◆ WORK REQUIRED: In your reply, reproduce the lines from the first one below to the line containing "and VHDL. %", inclusive, exactly as they stand.

(Stored items)
= Beginning of Section =

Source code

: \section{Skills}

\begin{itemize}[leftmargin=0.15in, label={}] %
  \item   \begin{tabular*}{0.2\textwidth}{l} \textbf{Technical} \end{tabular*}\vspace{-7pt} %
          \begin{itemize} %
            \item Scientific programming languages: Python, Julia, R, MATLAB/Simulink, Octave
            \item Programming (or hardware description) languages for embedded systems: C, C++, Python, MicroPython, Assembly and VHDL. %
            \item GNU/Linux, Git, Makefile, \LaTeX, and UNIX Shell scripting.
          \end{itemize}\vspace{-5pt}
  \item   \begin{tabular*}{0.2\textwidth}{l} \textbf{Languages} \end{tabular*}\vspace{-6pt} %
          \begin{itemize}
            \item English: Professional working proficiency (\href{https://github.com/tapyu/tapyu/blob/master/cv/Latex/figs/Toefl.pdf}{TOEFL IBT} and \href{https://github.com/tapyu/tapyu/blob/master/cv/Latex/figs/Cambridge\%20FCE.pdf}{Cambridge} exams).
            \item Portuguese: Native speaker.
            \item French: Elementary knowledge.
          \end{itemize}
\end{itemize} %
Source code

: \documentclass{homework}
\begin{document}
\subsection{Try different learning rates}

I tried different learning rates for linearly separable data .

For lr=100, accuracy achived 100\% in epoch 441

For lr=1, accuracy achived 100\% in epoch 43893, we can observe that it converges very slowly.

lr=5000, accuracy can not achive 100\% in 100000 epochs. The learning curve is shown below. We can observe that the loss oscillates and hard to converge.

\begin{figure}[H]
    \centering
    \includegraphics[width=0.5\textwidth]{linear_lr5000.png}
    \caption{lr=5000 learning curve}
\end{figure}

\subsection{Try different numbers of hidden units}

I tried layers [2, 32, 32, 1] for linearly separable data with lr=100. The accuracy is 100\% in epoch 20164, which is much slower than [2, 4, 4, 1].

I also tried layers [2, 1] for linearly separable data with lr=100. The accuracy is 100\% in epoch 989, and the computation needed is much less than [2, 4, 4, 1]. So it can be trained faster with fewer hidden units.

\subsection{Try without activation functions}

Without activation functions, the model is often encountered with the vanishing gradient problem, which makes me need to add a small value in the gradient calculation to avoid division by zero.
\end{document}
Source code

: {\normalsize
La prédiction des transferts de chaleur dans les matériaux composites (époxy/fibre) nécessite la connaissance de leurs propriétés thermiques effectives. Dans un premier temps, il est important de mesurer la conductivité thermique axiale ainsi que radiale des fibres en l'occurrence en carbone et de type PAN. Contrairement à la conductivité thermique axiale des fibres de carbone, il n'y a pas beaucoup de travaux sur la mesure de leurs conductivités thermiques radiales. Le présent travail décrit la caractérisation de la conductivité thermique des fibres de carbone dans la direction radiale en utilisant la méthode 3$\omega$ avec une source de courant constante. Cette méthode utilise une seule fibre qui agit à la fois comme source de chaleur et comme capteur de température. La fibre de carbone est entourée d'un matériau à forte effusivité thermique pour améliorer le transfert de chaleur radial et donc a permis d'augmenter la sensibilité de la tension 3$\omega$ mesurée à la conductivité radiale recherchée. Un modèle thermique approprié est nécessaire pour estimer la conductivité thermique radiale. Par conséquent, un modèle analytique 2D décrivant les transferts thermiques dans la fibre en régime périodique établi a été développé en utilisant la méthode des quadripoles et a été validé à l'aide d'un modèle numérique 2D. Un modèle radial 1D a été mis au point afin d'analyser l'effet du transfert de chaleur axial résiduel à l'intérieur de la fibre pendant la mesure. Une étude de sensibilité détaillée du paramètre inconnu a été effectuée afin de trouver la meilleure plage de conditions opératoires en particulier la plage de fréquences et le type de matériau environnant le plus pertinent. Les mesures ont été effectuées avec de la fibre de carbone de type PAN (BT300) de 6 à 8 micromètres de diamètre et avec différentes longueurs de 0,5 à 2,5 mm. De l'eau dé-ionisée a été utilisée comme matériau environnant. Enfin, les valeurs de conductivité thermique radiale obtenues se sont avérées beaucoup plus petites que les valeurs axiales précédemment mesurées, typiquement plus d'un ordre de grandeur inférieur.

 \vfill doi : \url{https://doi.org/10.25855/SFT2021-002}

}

= End of Section =

◆ ANSWER SPACE:
Source code

: \section{Skills}

\begin{itemize}[leftmargin=0.15in, label={}] %
  \item   \begin{tabular*}{0.2\textwidth}{l} \textbf{Technical} \end{tabular*}\vspace{-7pt} %
          \begin{itemize} %
            \item Scientific programming languages: Python, Julia, R, MATLAB/Simulink, Octave
            \item Programming (or hardware description) languages for embedded systems: C, C++, Python, MicroPython, Assembly and VHDL. %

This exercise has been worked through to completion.